Prompt. Give back every line of the material below exactly, but no images.

Exercise input Block Start

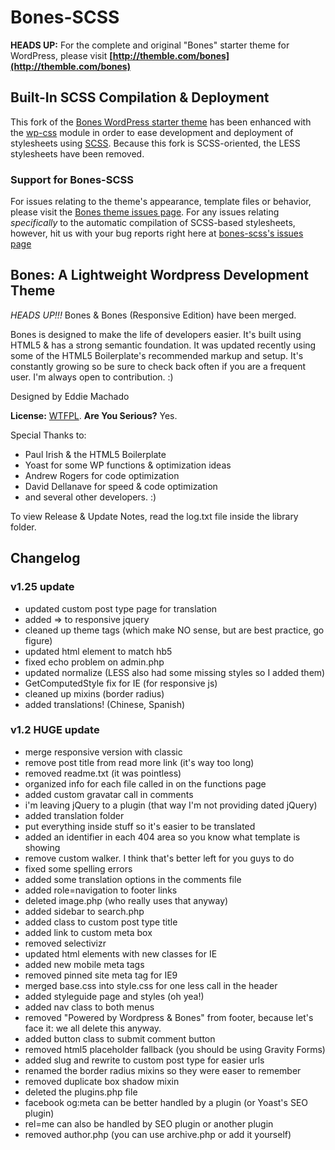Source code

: Bones-SCSS
==========

**HEADS UP:** For the complete and original "Bones" starter theme for WordPress, please visit **[http://themble.com/bones](http://themble.com/bones)**

## Built-In SCSS Compilation & Deployment

This fork of the [Bones WordPress starter theme](https://github.com/eddiemachado/bones) has been enhanced with the [wp-css](https://github.com/sanchothefat/wp-sass) module in order to ease development and deployment of stylesheets using [SCSS](http://sass-lang.com/). Because this fork is SCSS-oriented, the LESS stylesheets have been removed.

### Support for Bones-SCSS

For issues relating to the theme's appearance, template files or behavior, please visit the [Bones theme issues page](https://github.com/eddiemachado/bones/issues). For any issues relating *specifically* to the automatic compilation of SCSS-based stylesheets, however, hit us with your bug reports right here at [bones-scss's issues page](https://github.com/bostonwp/bones-scss/issues)

## Bones: A Lightweight Wordpress Development Theme

*HEADS UP!!!* Bones & Bones (Responsive Edition) have been merged.

Bones is designed to make the life of developers easier. It's built
using HTML5 & has a strong semantic foundation. It was updated recently
using some of the HTML5 Boilerplate's recommended markup and setup.
It's constantly growing so be sure to check back often if you are a
frequent user. I'm always open to contribution. :)

Designed by Eddie Machado

**License:** [WTFPL](http://sam.zoy.org/wtfpl/). **Are You Serious?** Yes.

Special Thanks to:

- Paul Irish & the HTML5 Boilerplate
- Yoast for some WP functions & optimization ideas
- Andrew Rogers for code optimization
- David Dellanave for speed & code optimization
- and several other developers. :)

To view Release & Update Notes, read the log.txt file inside
the library folder.

## Changelog

### v1.25 update

- updated custom post type page for translation
- added => to responsive jquery
- cleaned up theme tags (which make NO sense, but are best practice, go figure)
- updated html element to match hb5
- fixed echo problem on admin.php
- updated normalize (LESS also had some missing styles so I added them)
- GetComputedStyle fix for IE (for responsive js)
- cleaned up mixins (border radius)
- added translations! (Chinese, Spanish)

### v1.2 HUGE update

- merge responsive version with classic
- remove post title from read more link (it's way too long)
- removed readme.txt (it was pointless)
- organized info for each file called in on the functions page
- added custom gravatar call in comments
- i'm leaving jQuery to a plugin (that way I'm not providing dated jQuery)
- added translation folder
- put everything inside stuff so it's easier to be translated
- added an identifier in each 404 area so you know what template is showing
- remove custom walker. I think that's better left for you guys to do
- fixed some spelling errors
- added some translation options in the comments file
- added role=navigation to footer links
- deleted image.php (who really uses that anyway)
- added sidebar to search.php
- added class to custom post type title
- added link to custom meta box
- removed selectivizr
- updated html elements with new classes for IE
- added new mobile meta tags
- removed pinned site meta tag for IE9
- merged base.css into style.css for one less call in the header
- added styleguide page and styles (oh yea!)
- added nav class to both menus
- removed "Powered by Wordpress & Bones" from footer, because let's face it: we all delete this anyway.
- added button class to submit comment button
- removed html5 placeholder fallback (you should be using Gravity Forms)
- added slug and rewrite to custom post type for easier urls
- renamed the border radius mixins so they were easer to remember
- removed duplicate box shadow mixin
- deleted the plugins.php file
- facebook og:meta can be better handled by a plugin (or Yoast's SEO plugin)
- rel=me can also be handled by SEO plugin or another plugin
- removed author.php (you can use archive.php or add it yourself)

Exercise input Block End

Result for this exercise.
Source code

: Bones-SCSS
==========

**HEADS UP:** For the complete and original "Bones" starter theme for WordPress, please visit **[http://themble.com/bones](http://themble.com/bones)**

## Built-In SCSS Compilation & Deployment

This fork of the [Bones WordPress starter theme](https://github.com/eddiemachado/bones) has been enhanced with the [wp-css](https://github.com/sanchothefat/wp-sass) module in order to ease development and deployment of stylesheets using [SCSS](http://sass-lang.com/). Because this fork is SCSS-oriented, the LESS stylesheets have been removed.

### Support for Bones-SCSS

For issues relating to the theme's appearance, template files or behavior, please visit the [Bones theme issues page](https://github.com/eddiemachado/bones/issues). For any issues relating *specifically* to the automatic compilation of SCSS-based stylesheets, however, hit us with your bug reports right here at [bones-scss's issues page](https://github.com/bostonwp/bones-scss/issues)

## Bones: A Lightweight Wordpress Development Theme

*HEADS UP!!!* Bones & Bones (Responsive Edition) have been merged.

Bones is designed to make the life of developers easier. It's built
using HTML5 & has a strong semantic foundation. It was updated recently
using some of the HTML5 Boilerplate's recommended markup and setup.
It's constantly growing so be sure to check back often if you are a
frequent user. I'm always open to contribution. :)

Designed by Eddie Machado

**License:** [WTFPL](http://sam.zoy.org/wtfpl/). **Are You Serious?** Yes.

Special Thanks to:

- Paul Irish & the HTML5 Boilerplate
- Yoast for some WP functions & optimization ideas
- Andrew Rogers for code optimization
- David Dellanave for speed & code optimization
- and several other developers. :)

To view Release & Update Notes, read the log.txt file inside
the library folder.

## Changelog

### v1.25 update

- updated custom post type page for translation
- added => to responsive jquery
- cleaned up theme tags (which make NO sense, but are best practice, go figure)
- updated html element to match hb5
- fixed echo problem on admin.php
- updated normalize (LESS also had some missing styles so I added them)
- GetComputedStyle fix for IE (for responsive js)
- cleaned up mixins (border radius)
- added translations! (Chinese, Spanish)

### v1.2 HUGE update

- merge responsive version with classic
- remove post title from read more link (it's way too long)
- removed readme.txt (it was pointless)
- organized info for each file called in on the functions page
- added custom gravatar call in comments
- i'm leaving jQuery to a plugin (that way I'm not providing dated jQuery)
- added translation folder
- put everything inside stuff so it's easier to be translated
- added an identifier in each 404 area so you know what template is showing
- remove custom walker. I think that's better left for you guys to do
- fixed some spelling errors
- added some translation options in the comments file
- added role=navigation to footer links
- deleted image.php (who really uses that anyway)
- added sidebar to search.php
- added class to custom post type title
- added link to custom meta box
- removed selectivizr
- updated html elements with new classes for IE
- added new mobile meta tags
- removed pinned site meta tag for IE9
- merged base.css into style.css for one less call in the header
- added styleguide page and styles (oh yea!)
- added nav class to both menus
- removed "Powered by Wordpress & Bones" from footer, because let's face it: we all delete this anyway.
- added button class to submit comment button
- removed html5 placeholder fallback (you should be using Gravity Forms)
- added slug and rewrite to custom post type for easier urls
- renamed the border radius mixins so they were easer to remember
- removed duplicate box shadow mixin
- deleted the plugins.php file
- facebook og:meta can be better handled by a plugin (or Yoast's SEO plugin)
- rel=me can also be handled by SEO plugin or another plugin
- removed author.php (you can use archive.php or add it yourself)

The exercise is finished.